October 1990

Cardiovascular Effects of Caffeine Therapy in Preterm Infants

Author Affiliations

From the Neonatology Division, Department of Pediatrics, University of Southern California School of Medicine, Los Angeles County–University of Southern California Medical Center, Los Angeles, Calif. Dr Walther is now with the Department of Pediatrics, King/Drew Medical Center and UCLA School of Medicine.

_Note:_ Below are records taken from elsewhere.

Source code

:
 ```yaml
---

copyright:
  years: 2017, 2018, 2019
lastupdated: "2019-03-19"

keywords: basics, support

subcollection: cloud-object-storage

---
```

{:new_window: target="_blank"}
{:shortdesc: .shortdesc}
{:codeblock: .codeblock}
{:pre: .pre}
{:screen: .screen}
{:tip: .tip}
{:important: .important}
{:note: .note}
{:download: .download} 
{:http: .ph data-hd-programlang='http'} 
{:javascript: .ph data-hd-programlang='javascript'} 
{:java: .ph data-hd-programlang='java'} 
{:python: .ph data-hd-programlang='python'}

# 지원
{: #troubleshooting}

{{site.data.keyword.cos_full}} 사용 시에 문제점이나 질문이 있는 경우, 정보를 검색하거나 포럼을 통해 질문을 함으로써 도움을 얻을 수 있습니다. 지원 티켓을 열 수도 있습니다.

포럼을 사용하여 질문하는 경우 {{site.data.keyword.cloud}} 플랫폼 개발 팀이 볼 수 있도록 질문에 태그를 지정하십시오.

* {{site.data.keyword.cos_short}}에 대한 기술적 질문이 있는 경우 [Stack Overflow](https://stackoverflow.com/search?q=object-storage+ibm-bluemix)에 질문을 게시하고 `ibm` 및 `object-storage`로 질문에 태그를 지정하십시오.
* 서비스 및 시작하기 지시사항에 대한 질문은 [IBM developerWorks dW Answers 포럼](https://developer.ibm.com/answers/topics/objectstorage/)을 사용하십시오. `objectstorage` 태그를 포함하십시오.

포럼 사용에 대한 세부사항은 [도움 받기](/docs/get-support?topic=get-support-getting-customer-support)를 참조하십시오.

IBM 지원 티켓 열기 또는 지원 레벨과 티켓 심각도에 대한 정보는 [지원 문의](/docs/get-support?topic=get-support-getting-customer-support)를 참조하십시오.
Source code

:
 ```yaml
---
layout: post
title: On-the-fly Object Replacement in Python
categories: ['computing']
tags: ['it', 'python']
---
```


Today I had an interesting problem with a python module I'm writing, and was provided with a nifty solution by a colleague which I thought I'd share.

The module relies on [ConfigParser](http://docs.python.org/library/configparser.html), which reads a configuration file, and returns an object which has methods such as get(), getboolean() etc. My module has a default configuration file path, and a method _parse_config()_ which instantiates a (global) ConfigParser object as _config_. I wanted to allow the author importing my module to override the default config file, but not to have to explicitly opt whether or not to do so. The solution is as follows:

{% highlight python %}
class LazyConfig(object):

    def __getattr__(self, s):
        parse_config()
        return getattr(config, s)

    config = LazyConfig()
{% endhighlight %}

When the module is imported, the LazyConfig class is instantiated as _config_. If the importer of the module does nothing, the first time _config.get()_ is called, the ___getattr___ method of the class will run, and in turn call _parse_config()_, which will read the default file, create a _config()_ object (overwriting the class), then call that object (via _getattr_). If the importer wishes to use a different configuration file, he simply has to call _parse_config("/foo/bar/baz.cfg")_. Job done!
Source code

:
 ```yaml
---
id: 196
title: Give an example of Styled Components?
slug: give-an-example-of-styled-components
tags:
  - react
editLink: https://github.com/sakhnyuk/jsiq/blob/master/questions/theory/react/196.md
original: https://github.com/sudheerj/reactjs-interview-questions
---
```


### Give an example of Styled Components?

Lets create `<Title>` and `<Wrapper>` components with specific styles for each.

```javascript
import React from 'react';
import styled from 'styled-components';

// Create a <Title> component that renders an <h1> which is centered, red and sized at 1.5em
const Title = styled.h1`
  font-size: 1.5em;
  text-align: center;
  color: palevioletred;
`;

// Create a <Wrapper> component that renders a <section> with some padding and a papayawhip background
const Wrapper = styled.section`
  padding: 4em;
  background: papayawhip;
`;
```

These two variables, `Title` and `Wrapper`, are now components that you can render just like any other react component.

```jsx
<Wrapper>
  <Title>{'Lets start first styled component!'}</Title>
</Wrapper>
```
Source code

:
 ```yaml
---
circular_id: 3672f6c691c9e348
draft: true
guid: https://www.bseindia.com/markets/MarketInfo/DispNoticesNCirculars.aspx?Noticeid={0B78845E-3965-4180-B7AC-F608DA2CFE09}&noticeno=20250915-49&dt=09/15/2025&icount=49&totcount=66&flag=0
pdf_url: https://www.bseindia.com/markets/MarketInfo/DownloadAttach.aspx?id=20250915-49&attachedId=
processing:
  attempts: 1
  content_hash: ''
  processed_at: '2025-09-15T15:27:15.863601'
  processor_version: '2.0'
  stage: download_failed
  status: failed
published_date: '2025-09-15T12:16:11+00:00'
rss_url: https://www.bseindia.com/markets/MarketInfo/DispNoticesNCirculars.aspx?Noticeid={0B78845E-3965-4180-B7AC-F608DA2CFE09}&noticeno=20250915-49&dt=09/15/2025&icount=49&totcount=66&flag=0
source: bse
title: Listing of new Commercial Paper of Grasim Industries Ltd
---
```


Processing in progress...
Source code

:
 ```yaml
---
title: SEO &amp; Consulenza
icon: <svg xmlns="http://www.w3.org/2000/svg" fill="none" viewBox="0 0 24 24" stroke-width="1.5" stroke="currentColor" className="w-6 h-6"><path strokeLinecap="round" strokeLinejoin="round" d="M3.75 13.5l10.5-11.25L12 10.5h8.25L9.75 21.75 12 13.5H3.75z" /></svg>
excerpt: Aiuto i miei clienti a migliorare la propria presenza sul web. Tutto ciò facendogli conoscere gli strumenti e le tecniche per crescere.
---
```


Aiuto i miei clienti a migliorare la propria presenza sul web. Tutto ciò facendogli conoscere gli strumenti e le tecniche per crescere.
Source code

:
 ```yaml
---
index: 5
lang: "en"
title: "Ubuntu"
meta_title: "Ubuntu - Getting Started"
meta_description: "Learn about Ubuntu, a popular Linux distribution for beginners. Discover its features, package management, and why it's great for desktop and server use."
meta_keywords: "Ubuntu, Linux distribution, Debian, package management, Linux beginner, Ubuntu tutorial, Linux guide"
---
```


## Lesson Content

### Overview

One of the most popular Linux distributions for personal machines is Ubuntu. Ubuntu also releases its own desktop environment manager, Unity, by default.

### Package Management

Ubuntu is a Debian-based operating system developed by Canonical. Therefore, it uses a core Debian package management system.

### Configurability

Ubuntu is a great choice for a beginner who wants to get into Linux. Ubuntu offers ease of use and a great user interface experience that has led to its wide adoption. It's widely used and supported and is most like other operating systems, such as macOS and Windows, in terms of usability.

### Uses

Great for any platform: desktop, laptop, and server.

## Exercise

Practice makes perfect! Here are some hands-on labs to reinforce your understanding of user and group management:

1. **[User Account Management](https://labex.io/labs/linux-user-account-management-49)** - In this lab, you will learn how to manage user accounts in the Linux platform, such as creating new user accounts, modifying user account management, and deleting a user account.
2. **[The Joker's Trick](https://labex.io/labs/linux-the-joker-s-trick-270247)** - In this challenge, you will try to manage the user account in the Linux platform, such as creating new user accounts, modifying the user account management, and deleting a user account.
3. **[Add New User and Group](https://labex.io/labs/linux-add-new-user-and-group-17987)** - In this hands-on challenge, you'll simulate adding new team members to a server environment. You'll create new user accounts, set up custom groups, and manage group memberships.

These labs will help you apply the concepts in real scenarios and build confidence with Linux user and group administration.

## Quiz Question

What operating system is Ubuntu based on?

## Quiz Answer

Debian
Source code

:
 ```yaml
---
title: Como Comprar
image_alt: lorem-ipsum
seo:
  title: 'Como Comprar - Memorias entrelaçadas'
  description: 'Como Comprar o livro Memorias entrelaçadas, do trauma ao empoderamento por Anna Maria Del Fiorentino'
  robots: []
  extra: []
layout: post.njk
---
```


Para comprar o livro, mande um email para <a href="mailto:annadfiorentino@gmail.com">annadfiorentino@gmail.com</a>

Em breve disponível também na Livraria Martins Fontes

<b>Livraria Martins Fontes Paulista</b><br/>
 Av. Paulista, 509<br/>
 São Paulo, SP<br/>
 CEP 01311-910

Am J Dis Child. 1990;144(10):1164-1166. doi:10.1001/archpedi.1990.02150340110035

• Theophylline therapy increases left ventricular output in preterm infants by a combination of positive inotropic and chronotropic effects. The cardiovascular effects of caffeine were evaluated in 20 clinically stable preterm infants. Ten infants received intravenous caffeine citrate with a loading dose of 20 mg/kg and a maintenance dose of 5 mg/kg every 24 hours, and 10 infants were control subjects. Left ventricular output, stroke volume, and heart rate were measured by using a combination of two-dimensional and pulsed Doppler echocardiography and mean arterial blood pressure by oscillometry (Dinamap, Critikon, Division of McNeil Laboratories, Irvine, Calif) before the start and on days 1, 2, 3, and 7 of caffeine therapy and 7 days after discontinuation of therapy. Compared with controls, left ventricular output and stroke volume were significantly increased on days 1 to 7 of caffeine therapy. Caffeine led to an increase in the mean arterial blood pressure on the first 3 days of therapy, but the heart rate did not change. These data indicated that caffeine administration leads to a significant increase in left ventricular output in preterm infants and that this inotropic effect is accompanied by a pressor effect.